It’s been a week of minor annoyances for AT&T, having run-ins with two groups you don’t want to anger: the Department of Justice and frustrated teens.
On the legal front, AT&T agreed to pay $2 million to avoid trial for allegedly violating court orders last spring to separate customer data in divested markets and for illegally using that data to gain subscribers.
“It is imperative that companies fully abide by their court-ordered obligations in order for our settlements to be effective in preserving competition and protecting consumers,” said Deborah Garza, acting assistant attorney general in the antitrust division.

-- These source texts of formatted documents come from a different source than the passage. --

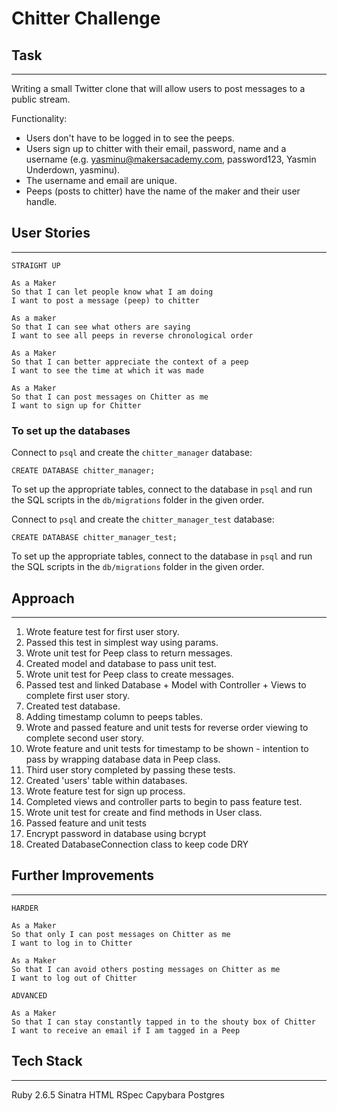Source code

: Chitter Challenge
=================

## Task
-------

Writing a small Twitter clone that will allow users to post messages to a public stream.

Functionality:

* Users don't have to be logged in to see the peeps.
* Users sign up to chitter with their email, password, name and a username (e.g. yasminu@makersacademy.com, password123, Yasmin Underdown, yasminu).
* The username and email are unique.
* Peeps (posts to chitter) have the name of the maker and their user handle.

## User Stories
-------

```
STRAIGHT UP

As a Maker
So that I can let people know what I am doing  
I want to post a message (peep) to chitter

As a maker
So that I can see what others are saying  
I want to see all peeps in reverse chronological order

As a Maker
So that I can better appreciate the context of a peep
I want to see the time at which it was made

As a Maker
So that I can post messages on Chitter as me
I want to sign up for Chitter

```

### To set up the databases

Connect to `psql` and create the `chitter_manager` database:

```
CREATE DATABASE chitter_manager;
```

To set up the appropriate tables, connect to the database in `psql` and run the SQL scripts in the `db/migrations` folder in the given order.

Connect to `psql` and create the `chitter_manager_test` database:

```
CREATE DATABASE chitter_manager_test;
```

To set up the appropriate tables, connect to the database in `psql` and run the SQL scripts in the `db/migrations` folder in the given order.

## Approach
-------
1. Wrote feature test for first user story.
2. Passed this test in simplest way using params.
3. Wrote unit test for Peep class to return messages.
4. Created model and database to pass unit test.
5. Wrote unit test for Peep class to create messages.
6. Passed test and linked Database + Model with Controller + Views to complete first user story.  
7. Created test database.
8. Adding timestamp column to peeps tables.
9. Wrote and passed feature and unit tests for reverse order viewing to complete second user story.
10. Wrote feature and unit tests for timestamp to be shown - intention to pass by wrapping database data in Peep class.
11. Third user story completed by passing these tests.
12. Created 'users' table within databases.
13. Wrote feature test for sign up process.
14. Completed views and controller parts to begin to pass feature test.
15. Wrote unit test for create and find methods in User class.
16. Passed feature and unit tests
17. Encrypt password in database using bcrypt
18. Created DatabaseConnection class to keep code DRY

## Further Improvements
-------

```
HARDER

As a Maker
So that only I can post messages on Chitter as me
I want to log in to Chitter

As a Maker
So that I can avoid others posting messages on Chitter as me
I want to log out of Chitter

ADVANCED

As a Maker
So that I can stay constantly tapped in to the shouty box of Chitter
I want to receive an email if I am tagged in a Peep
```


## Tech Stack
-------

Ruby 2.6.5
Sinatra
HTML
RSpec
Capybara
Postgres
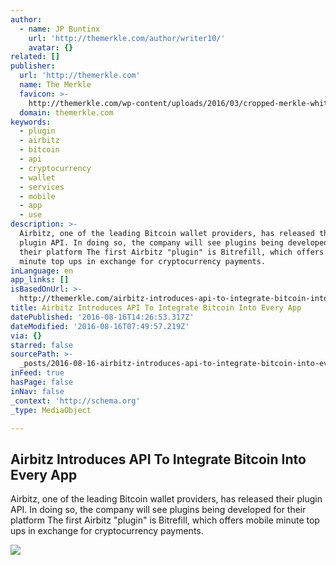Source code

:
 ```yaml
---
author:
  - name: JP Buntinx
    url: 'http://themerkle.com/author/writer10/'
    avatar: {}
related: []
publisher:
  url: 'http://themerkle.com'
  name: The Merkle
  favicon: >-
    http://themerkle.com/wp-content/uploads/2016/03/cropped-merkle-white-1-192x192.png
  domain: themerkle.com
keywords:
  - plugin
  - airbitz
  - bitcoin
  - api
  - cryptocurrency
  - wallet
  - services
  - mobile
  - app
  - use
description: >-
  Airbitz, one of the leading Bitcoin wallet providers, has released their
  plugin API. In doing so, the company will see plugins being developed for
  their platform The first Airbitz "plugin" is Bitrefill, which offers mobile
  minute top ups in exchange for cryptocurrency payments.
inLanguage: en
app_links: []
isBasedOnUrl: >-
  http://themerkle.com/airbitz-introduces-api-to-integrate-bitcoin-into-every-app/
title: Airbitz Introduces API To Integrate Bitcoin Into Every App
datePublished: '2016-08-16T14:26:53.317Z'
dateModified: '2016-08-16T07:49:57.219Z'
via: {}
starred: false
sourcePath: >-
  _posts/2016-08-16-airbitz-introduces-api-to-integrate-bitcoin-into-every-app.md
inFeed: true
hasPage: false
inNav: false
_context: 'http://schema.org'
_type: MediaObject

---
```

<article style=""><h1>Airbitz Introduces API To Integrate Bitcoin Into Every App</h1><p>Airbitz, one of the leading Bitcoin wallet providers, has released their plugin API. In doing so, the company will see plugins being developed for their platform The first Airbitz "plugin" is Bitrefill, which offers mobile minute top ups in exchange for cryptocurrency payments.</p><img src="http://themerkle.com/wp-content/uploads/2016/08/shutterstock_214361950.jpg" /></article>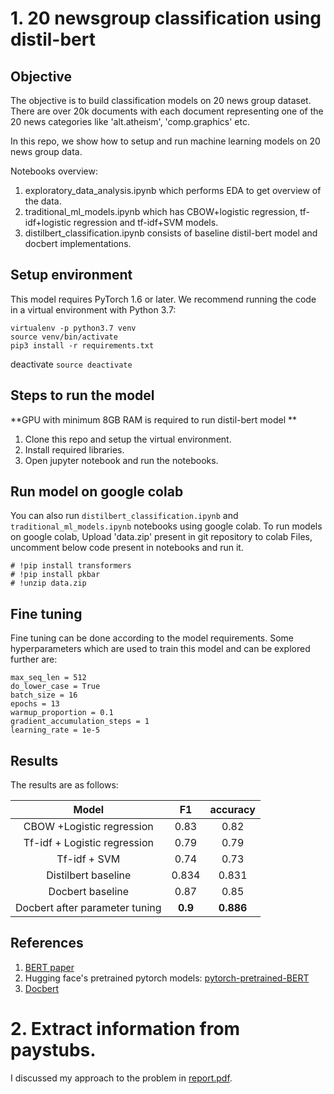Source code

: # 1. 20 newsgroup classification using distil-bert

## Objective
The objective is to build classification models on 20 news group dataset. 
There are over 20k documents with each document representing one of the 20 news categories like 'alt.atheism', 'comp.graphics' etc.


In this repo, we show how to setup and run machine learning models on 20 news group data.

Notebooks overview:
1. exploratory_data_analysis.ipynb which performs EDA to get overview of the data.
2. traditional_ml_models.ipynb which has CBOW+logistic regression, 
tf-idf+logistic regression and tf-idf+SVM models.
3. distilbert_classification.ipynb consists of baseline distil-bert model and docbert implementations.


## Setup environment

This model requires PyTorch 1.6 or later. We recommend running the code in a virtual environment with Python 3.7:
```
virtualenv -p python3.7 venv
source venv/bin/activate
pip3 install -r requirements.txt
```

deactivate `source deactivate`


## Steps to run the model

**GPU with minimum 8GB RAM is required to run distil-bert model ** 

1. Clone this repo and setup the virtual environment.
2. Install required libraries.
3. Open jupyter notebook and run the notebooks.


## Run model on google colab
You can also run `distilbert_classification.ipynb` and `traditional_ml_models.ipynb` notebooks using google colab. 
To run models on google colab, Upload 'data.zip' present in git repository to colab Files, uncomment below code present in notebooks and run it.

```
# !pip install transformers
# !pip install pkbar
# !unzip data.zip
```

## Fine tuning
Fine tuning can be done according to the model requirements. 
Some hyperparameters which are used to train this model and can be explored further are:
```
max_seq_len = 512
do_lower_case = True
batch_size = 16
epochs = 13
warmup_proportion = 0.1
gradient_accumulation_steps = 1
learning_rate = 1e-5
```

## Results

The results are as follows:

| Model                          | F1    | accuracy |
|:------------------------------:|:-----:|:--------:|
| CBOW +Logistic regression      | 0.83  | 0.82     |
| Tf-idf + Logistic regression   | 0.79  | 0.79     | 
| Tf-idf + SVM                   | 0.74  | 0.73     |
| Distilbert baseline            | 0.834 | 0.831    |
| Docbert baseline               | 0.87  | 0.85     |
| Docbert after parameter tuning | <b>0.9</b> | <b>0.886</b>|


## References
1. [BERT paper](https://arxiv.org/abs/1810.04805)
2. Hugging face's pretrained pytorch models: [pytorch-pretrained-BERT](https://github.com/huggingface/pytorch-pretrained-BERT)
3. [Docbert](https://arxiv.org/abs/1904.08398) 



# 2. Extract information from paystubs.

I discussed my approach to the problem in [report.pdf](https://github.com/suhas-chowdary/20newsgroup/blob/master/report.pdf).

The divested markets – two markets in Kentucky and one in Oklahoma – were part of the FCC’s consideration when approving AT&T’s $5.1 billion acquisition of Dobson Communications last year.
Meanwhile, frequent texters and American Idol fans called out AT&T this week for sending text-message spam. The New York Times said AT&T did not charge recipients and noted a simple opt-out method, but the controversial matter is whether AT&T had the right to send messages in the first place.
The form of such messages is illegal in Europe but not in the United States, the newspaper noted. Text spam in general is a hot topic. In the United States, it’s related to the Telephone Consumer Protection Act and the better-known CAN-SPAM act.
AT&T’s stock dipped yesterday morning and again this morning, in both cases swinging back up soon after.